Morton, who signed with the Tampa Bay Rays following the 2018 season, sealed the Astros’ 2017 World Series championship by securing the final out. He spoke to the media at Rays Fan Fest on Saturday.
“I was aware of the banging. You could hear the banging. being in the dugout you could hear it. I don’t know when it dawned on me but you knew it was going on,” Morton said.
"Personally, I regret not doing more to stop it. I don’t know what that would have entailed. I think the actions would have been somewhat extreme to stop it. That’s a hypothetical.”
Morton also said:
"I certainly have thought about it a lot because it negatively impacted the game, and people’s perception of the game, the fans, opposing players. And that doesn’t sit well with me. ... Where I was at the time, I don’t know where I was, because what’s wrong is wrong. And I’ll never be absolved of that.”

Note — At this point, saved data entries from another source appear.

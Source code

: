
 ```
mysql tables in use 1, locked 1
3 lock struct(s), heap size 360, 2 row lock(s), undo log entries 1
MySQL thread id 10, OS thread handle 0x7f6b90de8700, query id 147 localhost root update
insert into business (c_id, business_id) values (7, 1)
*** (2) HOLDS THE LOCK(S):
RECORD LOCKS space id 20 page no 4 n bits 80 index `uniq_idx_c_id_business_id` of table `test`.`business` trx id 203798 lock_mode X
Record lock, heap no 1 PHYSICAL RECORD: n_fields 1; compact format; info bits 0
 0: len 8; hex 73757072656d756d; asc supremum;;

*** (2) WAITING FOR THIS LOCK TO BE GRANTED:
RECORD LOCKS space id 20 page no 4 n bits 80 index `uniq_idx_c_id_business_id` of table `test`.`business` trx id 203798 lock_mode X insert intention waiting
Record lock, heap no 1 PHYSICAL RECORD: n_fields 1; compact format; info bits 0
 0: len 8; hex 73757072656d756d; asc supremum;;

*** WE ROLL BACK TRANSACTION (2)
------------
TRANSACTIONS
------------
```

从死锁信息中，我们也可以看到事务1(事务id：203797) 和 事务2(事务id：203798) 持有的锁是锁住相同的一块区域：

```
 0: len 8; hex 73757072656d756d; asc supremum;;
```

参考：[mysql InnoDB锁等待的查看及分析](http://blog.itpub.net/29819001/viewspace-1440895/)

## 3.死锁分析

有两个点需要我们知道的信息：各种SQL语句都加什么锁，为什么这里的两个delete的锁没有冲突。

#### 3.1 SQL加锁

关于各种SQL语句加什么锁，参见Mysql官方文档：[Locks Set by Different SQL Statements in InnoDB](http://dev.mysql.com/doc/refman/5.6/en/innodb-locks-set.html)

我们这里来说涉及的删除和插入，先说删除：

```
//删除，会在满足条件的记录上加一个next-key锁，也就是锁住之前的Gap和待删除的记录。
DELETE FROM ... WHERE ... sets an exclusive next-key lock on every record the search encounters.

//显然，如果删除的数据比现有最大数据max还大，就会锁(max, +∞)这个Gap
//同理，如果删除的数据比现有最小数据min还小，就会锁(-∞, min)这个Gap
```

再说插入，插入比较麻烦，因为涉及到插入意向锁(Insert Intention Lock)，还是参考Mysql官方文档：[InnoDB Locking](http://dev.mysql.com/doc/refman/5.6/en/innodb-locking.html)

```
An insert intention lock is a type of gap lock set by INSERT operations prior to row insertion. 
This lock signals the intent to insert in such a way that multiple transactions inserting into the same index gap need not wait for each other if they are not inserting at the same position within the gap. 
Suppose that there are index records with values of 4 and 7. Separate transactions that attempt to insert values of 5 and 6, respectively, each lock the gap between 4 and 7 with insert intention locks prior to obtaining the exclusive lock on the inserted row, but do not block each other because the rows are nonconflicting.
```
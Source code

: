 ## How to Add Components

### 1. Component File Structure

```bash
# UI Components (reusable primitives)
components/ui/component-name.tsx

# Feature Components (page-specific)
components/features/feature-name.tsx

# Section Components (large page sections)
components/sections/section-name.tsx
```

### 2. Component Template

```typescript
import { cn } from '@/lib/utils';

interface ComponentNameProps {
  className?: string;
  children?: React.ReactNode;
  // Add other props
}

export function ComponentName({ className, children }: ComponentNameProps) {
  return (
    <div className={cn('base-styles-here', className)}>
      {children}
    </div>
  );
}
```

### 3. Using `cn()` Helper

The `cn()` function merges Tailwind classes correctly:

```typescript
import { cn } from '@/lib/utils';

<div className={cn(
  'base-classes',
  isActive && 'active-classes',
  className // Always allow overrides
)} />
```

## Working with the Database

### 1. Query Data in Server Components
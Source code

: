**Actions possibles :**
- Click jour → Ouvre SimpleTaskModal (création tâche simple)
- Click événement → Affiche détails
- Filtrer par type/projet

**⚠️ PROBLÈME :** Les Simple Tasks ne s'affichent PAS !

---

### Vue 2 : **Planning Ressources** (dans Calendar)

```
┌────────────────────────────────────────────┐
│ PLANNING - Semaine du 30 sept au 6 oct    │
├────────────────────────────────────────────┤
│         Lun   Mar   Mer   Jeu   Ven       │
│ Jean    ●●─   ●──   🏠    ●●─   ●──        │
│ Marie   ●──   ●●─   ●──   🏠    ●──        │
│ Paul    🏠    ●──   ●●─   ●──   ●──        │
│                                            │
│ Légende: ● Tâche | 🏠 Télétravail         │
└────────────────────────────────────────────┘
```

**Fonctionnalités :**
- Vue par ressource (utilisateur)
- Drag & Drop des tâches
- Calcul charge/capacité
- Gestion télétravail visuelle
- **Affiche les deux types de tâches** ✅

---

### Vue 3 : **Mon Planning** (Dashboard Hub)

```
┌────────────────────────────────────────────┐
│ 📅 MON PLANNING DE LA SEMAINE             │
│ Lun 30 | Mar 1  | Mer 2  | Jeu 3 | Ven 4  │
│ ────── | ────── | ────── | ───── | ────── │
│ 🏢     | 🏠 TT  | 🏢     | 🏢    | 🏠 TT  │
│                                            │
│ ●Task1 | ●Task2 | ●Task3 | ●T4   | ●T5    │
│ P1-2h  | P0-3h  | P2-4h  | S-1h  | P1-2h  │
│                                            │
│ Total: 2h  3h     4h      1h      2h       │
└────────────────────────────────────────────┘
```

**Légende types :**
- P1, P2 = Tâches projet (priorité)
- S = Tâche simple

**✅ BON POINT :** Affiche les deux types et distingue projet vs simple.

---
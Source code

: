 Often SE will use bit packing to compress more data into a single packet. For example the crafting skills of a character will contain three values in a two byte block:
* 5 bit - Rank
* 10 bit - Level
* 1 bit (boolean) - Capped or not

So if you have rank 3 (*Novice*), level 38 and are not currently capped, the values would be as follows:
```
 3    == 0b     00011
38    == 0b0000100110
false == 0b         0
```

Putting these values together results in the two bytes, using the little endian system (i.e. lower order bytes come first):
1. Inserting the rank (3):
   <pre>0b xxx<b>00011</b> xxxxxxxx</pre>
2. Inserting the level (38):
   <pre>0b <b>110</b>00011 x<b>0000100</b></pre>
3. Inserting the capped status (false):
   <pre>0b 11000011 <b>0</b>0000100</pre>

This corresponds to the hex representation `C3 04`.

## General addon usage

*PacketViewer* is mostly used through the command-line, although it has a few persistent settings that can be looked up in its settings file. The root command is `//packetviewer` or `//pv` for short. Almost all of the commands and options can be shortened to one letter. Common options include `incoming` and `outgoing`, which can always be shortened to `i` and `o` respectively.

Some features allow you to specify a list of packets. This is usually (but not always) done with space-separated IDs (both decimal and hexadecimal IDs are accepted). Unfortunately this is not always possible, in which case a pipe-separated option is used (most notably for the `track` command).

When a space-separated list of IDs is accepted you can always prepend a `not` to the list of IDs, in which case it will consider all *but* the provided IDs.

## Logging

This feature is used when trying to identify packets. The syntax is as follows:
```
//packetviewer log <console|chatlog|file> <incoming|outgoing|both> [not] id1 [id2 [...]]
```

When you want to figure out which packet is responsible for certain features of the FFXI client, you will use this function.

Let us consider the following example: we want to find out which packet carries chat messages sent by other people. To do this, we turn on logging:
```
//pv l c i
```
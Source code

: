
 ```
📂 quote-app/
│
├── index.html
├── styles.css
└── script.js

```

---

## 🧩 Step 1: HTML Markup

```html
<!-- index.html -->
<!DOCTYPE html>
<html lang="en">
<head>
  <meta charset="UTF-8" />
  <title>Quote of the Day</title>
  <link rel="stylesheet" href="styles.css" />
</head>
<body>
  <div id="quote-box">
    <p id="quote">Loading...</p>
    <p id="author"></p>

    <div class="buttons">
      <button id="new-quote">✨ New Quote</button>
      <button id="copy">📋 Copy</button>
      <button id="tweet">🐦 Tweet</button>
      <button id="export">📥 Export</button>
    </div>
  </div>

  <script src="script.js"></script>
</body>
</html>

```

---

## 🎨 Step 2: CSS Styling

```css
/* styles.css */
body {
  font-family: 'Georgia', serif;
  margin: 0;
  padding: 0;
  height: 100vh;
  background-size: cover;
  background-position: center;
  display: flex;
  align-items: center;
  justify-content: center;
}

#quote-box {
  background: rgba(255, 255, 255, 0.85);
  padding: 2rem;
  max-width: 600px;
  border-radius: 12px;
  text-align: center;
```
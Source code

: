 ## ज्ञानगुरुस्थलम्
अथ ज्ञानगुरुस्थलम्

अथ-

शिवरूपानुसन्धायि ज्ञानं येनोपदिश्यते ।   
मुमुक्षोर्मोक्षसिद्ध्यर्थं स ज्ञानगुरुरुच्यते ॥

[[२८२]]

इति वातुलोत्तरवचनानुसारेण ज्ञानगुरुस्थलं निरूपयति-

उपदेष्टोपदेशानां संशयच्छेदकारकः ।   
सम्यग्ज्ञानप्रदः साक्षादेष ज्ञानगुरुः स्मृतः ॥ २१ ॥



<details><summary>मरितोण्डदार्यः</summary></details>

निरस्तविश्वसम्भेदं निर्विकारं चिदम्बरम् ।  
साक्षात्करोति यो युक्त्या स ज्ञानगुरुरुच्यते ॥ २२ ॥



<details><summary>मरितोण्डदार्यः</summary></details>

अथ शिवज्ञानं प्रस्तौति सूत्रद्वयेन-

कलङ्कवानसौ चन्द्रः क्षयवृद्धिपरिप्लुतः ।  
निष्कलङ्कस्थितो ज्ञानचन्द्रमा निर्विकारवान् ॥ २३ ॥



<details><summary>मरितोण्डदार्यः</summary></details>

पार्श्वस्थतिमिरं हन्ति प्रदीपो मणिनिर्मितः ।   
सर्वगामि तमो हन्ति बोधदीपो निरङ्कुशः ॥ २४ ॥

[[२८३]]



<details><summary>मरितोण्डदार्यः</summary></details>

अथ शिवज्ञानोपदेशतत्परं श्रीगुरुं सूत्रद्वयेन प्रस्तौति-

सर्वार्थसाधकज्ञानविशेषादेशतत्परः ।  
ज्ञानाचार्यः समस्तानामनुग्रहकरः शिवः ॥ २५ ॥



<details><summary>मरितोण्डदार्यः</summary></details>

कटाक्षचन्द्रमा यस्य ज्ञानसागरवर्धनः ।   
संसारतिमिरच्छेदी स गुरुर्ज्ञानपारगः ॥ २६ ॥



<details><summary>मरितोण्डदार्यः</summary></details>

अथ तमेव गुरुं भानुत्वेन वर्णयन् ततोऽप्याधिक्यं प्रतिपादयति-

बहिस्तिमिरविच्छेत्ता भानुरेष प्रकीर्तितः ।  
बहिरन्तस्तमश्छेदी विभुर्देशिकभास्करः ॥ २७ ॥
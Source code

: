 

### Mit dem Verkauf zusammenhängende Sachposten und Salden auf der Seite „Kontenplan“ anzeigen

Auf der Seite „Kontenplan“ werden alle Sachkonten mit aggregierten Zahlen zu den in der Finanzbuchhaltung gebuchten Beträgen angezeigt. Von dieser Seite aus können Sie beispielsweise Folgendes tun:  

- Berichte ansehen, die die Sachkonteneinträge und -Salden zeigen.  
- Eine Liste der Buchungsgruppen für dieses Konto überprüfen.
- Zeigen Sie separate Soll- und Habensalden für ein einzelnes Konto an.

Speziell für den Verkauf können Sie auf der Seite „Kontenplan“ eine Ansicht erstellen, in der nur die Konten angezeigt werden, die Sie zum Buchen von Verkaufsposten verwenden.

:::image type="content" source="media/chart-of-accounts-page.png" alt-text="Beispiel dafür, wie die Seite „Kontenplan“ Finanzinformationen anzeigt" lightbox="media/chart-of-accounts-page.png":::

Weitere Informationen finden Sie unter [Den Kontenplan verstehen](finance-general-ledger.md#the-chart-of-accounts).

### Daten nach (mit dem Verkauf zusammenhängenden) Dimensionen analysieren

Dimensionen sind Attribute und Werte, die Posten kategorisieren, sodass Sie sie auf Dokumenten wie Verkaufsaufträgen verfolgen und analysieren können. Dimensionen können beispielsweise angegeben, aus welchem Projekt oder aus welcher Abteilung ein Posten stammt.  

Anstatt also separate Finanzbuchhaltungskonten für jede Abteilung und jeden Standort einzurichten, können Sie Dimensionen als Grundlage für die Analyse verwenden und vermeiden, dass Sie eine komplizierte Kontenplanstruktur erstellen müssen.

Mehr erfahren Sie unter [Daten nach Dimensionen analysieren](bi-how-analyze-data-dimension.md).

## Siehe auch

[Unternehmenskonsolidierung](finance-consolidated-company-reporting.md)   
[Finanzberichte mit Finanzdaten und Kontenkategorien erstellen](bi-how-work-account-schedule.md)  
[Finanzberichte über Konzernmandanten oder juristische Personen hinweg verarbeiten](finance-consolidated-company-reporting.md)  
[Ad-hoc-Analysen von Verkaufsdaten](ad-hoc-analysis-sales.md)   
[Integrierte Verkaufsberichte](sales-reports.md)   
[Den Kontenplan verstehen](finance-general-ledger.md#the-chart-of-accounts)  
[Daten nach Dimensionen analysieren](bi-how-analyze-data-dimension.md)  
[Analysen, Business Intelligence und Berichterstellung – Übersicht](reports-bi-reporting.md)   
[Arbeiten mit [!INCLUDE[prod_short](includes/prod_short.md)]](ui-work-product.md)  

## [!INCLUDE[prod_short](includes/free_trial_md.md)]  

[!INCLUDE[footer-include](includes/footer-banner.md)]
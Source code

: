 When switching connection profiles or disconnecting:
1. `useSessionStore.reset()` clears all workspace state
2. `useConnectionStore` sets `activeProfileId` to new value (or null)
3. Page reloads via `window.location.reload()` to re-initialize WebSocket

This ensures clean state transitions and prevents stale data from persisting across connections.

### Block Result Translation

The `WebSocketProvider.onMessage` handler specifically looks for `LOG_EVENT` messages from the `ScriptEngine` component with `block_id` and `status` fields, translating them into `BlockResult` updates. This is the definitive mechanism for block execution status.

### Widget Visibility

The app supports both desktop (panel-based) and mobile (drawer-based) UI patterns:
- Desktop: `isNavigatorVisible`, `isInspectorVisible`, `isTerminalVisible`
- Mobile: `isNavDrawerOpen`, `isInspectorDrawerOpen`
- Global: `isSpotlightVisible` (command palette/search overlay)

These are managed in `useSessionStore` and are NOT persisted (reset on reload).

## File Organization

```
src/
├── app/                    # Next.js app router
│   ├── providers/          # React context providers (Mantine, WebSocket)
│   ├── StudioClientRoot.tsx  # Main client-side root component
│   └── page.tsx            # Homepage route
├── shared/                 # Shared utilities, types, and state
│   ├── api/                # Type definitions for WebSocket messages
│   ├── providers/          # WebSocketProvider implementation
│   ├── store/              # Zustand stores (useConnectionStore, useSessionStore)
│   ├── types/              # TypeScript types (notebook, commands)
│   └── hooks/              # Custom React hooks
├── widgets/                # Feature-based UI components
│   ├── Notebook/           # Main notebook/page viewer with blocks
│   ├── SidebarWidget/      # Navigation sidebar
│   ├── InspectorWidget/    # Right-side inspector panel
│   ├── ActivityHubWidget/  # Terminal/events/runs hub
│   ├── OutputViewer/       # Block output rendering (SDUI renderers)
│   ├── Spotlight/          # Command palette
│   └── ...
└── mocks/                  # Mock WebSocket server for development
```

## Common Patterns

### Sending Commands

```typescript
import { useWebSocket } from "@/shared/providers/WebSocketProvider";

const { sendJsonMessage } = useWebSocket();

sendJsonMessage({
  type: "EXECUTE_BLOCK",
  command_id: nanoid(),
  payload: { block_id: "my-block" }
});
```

Morton regrets not doing more to stop the cheating, but he stops short of actually apologizing for it. He even insinuates that he couldn’t have stopped it, because “the actions would have been somewhat extreme to stop it.”
It’s a marginal apology at best, but he and fellow 2017 Astros pitcher Dallas Keuchel are the only players to even attempt an apology so far. As pitchers, they had limited involvement in the hitter-centric sign-stealing scheme and didn’t directly benefit from it, so they have the least to apologize for.
We’ve only heard from two current Astros players this offseason, Jose Altuve and Alex Bregman, who declined to answer any questions about the sign-stealing itself at Astros Fan Fest in January. Astros owner Jim Crane told the media in late January that the team would apologize once they’re all back together for spring training.
"It's a team,” Crane said, via USA Today. “We're going to sit in a room and talk about it and then we're going to come out and address the press — all of them will address the press — either as a group or individually. Quite frankly, we'll apologize for what happened, ask forgiveness and move forward."
Crane said that the apology from Astros players would be a “strong statement,” which would be a 180 degree turn from the smug platitudes Bregman and Altuve were peddling at Astros Fan Fest. One thing’s for sure: if Morton’s “regret” is the level of apology we’ll be getting from the rest of the 2017 Astros, they should save their collective breath.